Prostatic abscesses and severe sepsis due to methicillin-susceptible Staphylococcus aureus producing Panton-Valentine leukocidin
1 Intensive Care Unit, CHU Dupuytren, Limoges, France
2 Microbiology laboratory, CHU Dupuytren, Limoges, France
3 General surgery department, CHU Dupuytren, Limoges, France
4 National Reference Centre for Staphylococci, Hospices Civils de Lyon, Bron, France
5 Urology department, CHU Dupuytren, Limoges, France
6 Internal medicine department, CHU Dupuytren, Limoges, France
7 Service de Réanimation Polyvalente, Centre hospitalier universitaire Dupuytren, 2, avenue Martin Luther King, 87042 Limoges cedex, France
BMC Infectious Diseases 2014, 14:466 doi:10.1186/1471-2334-14-466Published: 27 August 2014
Prostatic abscesses are an uncommon disease usually caused by enterobacteria. They mostly occur in immunodeficient patients. It is thus extremely rare to have a Staphylococcal prostatic abscess in a young immunocompetent patient.

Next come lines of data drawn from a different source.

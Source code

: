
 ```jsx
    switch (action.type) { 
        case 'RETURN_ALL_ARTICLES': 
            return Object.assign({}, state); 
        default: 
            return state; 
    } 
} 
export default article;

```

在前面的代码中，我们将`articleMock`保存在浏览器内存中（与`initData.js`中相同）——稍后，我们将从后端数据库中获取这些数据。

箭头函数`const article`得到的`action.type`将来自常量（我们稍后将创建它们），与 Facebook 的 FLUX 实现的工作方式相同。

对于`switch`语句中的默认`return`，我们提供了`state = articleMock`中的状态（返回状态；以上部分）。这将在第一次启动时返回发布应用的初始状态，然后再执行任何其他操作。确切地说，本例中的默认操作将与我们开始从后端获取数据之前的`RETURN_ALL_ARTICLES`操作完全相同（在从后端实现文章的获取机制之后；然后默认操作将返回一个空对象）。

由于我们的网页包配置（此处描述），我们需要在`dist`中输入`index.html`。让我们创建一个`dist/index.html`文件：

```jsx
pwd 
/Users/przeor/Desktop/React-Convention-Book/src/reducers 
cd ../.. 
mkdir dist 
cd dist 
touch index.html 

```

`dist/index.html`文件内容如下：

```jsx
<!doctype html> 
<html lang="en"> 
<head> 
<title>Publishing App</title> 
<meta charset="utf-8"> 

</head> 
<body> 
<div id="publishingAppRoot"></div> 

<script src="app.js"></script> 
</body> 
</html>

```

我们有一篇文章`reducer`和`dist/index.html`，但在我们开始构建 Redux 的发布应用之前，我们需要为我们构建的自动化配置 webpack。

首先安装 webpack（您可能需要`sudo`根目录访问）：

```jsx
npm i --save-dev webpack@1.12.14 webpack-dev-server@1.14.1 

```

A 20-year-old patient was treated with ofloxacin for a suspicion of prostatitis. An ultrasonography was performed because of persisting symptoms and showed acute urinary retention and prostatic abscesses. So the empirical antibiotic therapy was modified with ceftriaxone/amikacin. The disease worsened to severe sepsis and the patient was admitted in ICU. CT-scan and MRI confirmed three abscesses with perirectal infiltration and the bacteriological samples (abscesses and blood cultures) were positive to methicillin-susceptible Staphylococcus aureus producing Panton-Valentine leukocidine. The treatment was changed with fosfomycin/ofloxacin which resulted in a general improvement and the regression of the abscesses.
Staphyloccocus aureus producing Panton-Valentine leukocidin are most commonly responsible for skin and soft tissue infections. To this day, no other case of prostatic abscess due to this strain but susceptible to methicillin has been described.